Com o distanciamento próprio dos verdadeiramente sábios, o Prof. Neves Henriques coloca a questão das aspas do holocausto no seu devido lugar gramatical. Não há nada a acrescentar do ponto de vista linguístico àquilo que ele, com a sua habitual competência, defende.
Já de pontos de vista extralinguísticos, a questão das aspas colocadas pelo general Carlos Azeredo, candidato a presidente da Câmara Municipal do Porto, no seu artigo sobre o ouro nazi, tem muito que se lhe diga. Para mim, querer interpretar estas aspas como «anti-semitismo», «nazismo», «fascismo» e outros disparates semelhantes é uma de três coisas: ignorância, ingenuidade ou má-fé.
A simples leitura do artigo no «Jornal de Notícias» mostra que o general foge aos anátemas que sobre ele lançaram e que jamais poderá ser incluído na nojenta corrente «revisionista» da história da Segunda Guerra Mundial. Nesse artigo, ele condena os crimes dos nazis (que em lado algum nega existirem) e afirma que os judeus conseguiram «grandes conquistas para a humanidade». Como pode ser acusado de «nazi» e «anti-semita» quem assim escreve?
Nunca umas simples aspas deram origem a tantas, e tão convenientes, interpretações. Aliás, assistiu-se em Portugal a mais um «julgamento» jornalístico que em nada dignifica a qualidade deontológica e o prestígio intelectual dos seus autores. Nesses «julgamentos», o procedimento é sempre o mesmo: cria-se o estereótipo e faz-se tudo para que as pessoas nele «encaixem». Um pouco como os anti-semitas fazem aos judeus.
O estereótipo criado é a de um «militarão» de direita, católico, conservador e é nele que os jornalistas «politicamente correctos» portugueses querem «encaixar» o general Azeredo. Muitos, assim como diversos comentaristas respeitáveis, fazem-no por ingenuidade e por medo de desagradar a correntes de opinião supostamente dominantes. Outros ainda, acredito que só tenham lido os excertos mais polémicos do artigo.
O mais grave é que ninguém parece reparar no óbvio aproveitamento político que se está a fazer da questão. Só para se ter uma ideia do que ele implica (especialmente para quem está fora destas ninharias da política portuguesa), basta ver como o actual presidente da Câmara do Porto, Fernando Gomes, que provavelmente se irá recandidatar, respondeu a uma acusação de incumprimento de promessas eleitorais formulada pelo general Azeredo: «Não respondo a esse senhor!» É a arrogância de quem se sente impune perante uma opinião pública que já condenou o adversário «militarão» e «anti-semita».

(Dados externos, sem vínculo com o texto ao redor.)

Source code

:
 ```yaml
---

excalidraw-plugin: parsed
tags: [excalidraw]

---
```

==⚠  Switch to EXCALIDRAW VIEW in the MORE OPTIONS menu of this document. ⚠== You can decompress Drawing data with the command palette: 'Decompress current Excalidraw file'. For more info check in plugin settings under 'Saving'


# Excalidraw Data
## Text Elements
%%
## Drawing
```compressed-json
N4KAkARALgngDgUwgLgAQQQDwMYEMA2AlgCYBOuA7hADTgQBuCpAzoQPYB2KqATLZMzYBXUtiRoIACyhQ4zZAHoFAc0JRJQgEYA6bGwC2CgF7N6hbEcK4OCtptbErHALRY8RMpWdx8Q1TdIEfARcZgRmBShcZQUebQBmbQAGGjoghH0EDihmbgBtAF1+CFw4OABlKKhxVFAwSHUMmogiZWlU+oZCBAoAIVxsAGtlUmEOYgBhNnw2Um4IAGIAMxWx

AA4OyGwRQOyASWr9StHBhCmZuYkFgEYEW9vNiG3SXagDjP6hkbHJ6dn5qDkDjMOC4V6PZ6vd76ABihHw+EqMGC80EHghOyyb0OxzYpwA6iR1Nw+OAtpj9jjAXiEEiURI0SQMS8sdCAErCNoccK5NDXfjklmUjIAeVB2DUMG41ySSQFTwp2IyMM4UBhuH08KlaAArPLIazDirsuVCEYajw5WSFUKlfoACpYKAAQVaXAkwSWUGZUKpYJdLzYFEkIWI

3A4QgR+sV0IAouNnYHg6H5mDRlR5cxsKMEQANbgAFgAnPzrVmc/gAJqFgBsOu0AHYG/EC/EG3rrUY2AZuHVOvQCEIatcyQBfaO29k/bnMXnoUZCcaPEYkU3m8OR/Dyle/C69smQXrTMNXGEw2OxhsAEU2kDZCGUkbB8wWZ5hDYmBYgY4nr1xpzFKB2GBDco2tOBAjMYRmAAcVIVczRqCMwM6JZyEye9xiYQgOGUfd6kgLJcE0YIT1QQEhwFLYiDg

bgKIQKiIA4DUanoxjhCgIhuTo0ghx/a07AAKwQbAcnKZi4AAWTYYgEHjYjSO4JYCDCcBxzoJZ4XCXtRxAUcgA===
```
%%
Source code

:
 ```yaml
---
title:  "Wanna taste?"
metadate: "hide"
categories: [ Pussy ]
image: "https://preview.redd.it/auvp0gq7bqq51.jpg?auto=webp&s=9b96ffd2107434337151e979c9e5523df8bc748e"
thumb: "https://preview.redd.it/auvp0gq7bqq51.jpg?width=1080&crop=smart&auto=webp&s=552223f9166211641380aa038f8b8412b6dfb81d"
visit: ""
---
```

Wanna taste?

Voltando ao artigo e a esta querela linguístico-política, não se vê ninguém analisar as aspas utilizadas pelo general Azeredo na outra passagem mais polémica, quando ele refere que os judeus «inventaram» a usura. Aí, ninguém se preocupou em considerar que as aspas atenuavam o significado (como o fazem em relação ao holocausto). Pelo contrário, as aspas até serviram para acentuar o significado...Há maior prova de má-fé e de argumentos linguísticos a servirem objectivos políticos?